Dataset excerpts
^^^^
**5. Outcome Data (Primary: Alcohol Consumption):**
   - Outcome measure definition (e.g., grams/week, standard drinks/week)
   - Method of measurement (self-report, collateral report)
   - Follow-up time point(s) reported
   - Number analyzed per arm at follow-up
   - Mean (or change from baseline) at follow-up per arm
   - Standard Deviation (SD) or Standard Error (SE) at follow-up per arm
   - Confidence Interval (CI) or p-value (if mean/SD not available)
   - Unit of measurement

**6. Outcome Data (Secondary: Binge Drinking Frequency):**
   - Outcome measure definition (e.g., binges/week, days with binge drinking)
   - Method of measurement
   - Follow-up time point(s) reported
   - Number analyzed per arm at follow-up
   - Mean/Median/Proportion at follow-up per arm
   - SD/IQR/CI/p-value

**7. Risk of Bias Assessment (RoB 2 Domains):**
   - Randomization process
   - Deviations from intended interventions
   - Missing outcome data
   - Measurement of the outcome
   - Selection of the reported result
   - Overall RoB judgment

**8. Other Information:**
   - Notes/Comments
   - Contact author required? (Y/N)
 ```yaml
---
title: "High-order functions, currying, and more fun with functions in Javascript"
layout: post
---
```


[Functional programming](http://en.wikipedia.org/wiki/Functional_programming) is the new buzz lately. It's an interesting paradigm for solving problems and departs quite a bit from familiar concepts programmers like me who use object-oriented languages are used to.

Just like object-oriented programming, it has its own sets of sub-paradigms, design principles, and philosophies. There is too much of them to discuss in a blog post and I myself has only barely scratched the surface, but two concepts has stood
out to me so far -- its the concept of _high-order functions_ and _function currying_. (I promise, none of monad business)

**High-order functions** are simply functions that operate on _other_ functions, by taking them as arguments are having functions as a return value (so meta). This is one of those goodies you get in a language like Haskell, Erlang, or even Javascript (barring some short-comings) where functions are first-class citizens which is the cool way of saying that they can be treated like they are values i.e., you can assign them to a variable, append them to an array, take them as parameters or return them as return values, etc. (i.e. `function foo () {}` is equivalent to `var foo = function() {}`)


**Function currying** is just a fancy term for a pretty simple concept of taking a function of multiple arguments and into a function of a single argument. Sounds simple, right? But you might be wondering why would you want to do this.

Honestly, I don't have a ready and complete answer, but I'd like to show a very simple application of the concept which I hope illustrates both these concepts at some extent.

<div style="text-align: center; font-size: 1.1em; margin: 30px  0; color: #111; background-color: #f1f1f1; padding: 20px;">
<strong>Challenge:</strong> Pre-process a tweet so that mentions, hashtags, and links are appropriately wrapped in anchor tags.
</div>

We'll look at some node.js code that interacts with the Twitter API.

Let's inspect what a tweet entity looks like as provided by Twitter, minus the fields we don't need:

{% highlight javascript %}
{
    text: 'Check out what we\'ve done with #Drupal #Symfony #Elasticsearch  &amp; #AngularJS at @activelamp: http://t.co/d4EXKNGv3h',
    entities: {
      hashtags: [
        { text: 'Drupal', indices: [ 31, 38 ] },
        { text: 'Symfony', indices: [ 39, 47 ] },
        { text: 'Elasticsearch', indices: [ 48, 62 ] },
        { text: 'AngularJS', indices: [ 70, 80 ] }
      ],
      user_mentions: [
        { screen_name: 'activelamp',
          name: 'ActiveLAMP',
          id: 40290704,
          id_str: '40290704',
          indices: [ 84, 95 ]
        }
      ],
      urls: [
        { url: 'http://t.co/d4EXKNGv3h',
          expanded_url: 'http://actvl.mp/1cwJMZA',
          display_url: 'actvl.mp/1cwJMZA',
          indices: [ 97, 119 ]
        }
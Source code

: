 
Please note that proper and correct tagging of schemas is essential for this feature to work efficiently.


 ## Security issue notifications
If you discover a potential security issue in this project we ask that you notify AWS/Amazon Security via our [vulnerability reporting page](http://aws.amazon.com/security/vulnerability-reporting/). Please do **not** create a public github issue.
^^^^
▶ [Activity]: Verbatim output is expected for the lines from the start of the data to the line in which "- Overall RoB judgment" appears, both included.

▶ [Answer for the task]:
**5. Outcome Data (Primary: Alcohol Consumption):**
   - Outcome measure definition (e.g., grams/week, standard drinks/week)
   - Method of measurement (self-report, collateral report)
   - Follow-up time point(s) reported
   - Number analyzed per arm at follow-up
   - Mean (or change from baseline) at follow-up per arm
   - Standard Deviation (SD) or Standard Error (SE) at follow-up per arm
   - Confidence Interval (CI) or p-value (if mean/SD not available)
   - Unit of measurement

**6. Outcome Data (Secondary: Binge Drinking Frequency):**
   - Outcome measure definition (e.g., binges/week, days with binge drinking)
   - Method of measurement
   - Follow-up time point(s) reported
   - Number analyzed per arm at follow-up
   - Mean/Median/Proportion at follow-up per arm
   - SD/IQR/CI/p-value

**7. Risk of Bias Assessment (RoB 2 Domains):**
   - Randomization process
   - Deviations from intended interventions
   - Missing outcome data
   - Measurement of the outcome
   - Selection of the reported result
   - Overall RoB judgment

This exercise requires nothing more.